(Input data)

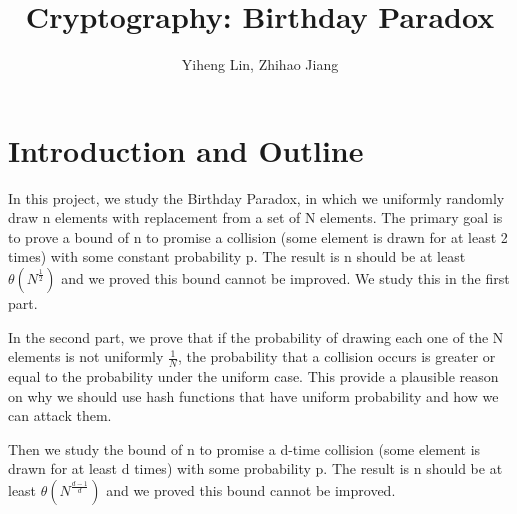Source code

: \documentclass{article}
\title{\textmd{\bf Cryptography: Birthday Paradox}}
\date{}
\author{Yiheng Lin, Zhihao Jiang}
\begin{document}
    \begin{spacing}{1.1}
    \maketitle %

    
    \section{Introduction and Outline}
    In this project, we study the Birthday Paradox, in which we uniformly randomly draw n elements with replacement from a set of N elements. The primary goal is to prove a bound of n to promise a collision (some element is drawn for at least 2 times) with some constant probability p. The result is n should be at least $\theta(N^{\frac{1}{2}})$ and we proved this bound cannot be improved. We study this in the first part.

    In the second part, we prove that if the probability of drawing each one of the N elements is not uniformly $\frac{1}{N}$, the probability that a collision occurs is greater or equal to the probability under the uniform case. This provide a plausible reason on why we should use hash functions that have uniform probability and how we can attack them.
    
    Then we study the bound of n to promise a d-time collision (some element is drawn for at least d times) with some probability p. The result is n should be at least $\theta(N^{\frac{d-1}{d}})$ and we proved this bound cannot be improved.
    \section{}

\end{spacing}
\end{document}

(End Input data)

> [Problem details]
Show the lines above with "Paradox".

> [Task solution]
\title{\textmd{\bf Cryptography: Birthday Paradox}}
    In this project, we study the Birthday Paradox, in which we uniformly randomly draw n elements with replacement from a set of N elements. The primary goal is to prove a bound of n to promise a collision (some element is drawn for at least 2 times) with some constant probability p. The result is n should be at least $\theta(N^{\frac{1}{2}})$ and we proved this bound cannot be improved. We study this in the first part.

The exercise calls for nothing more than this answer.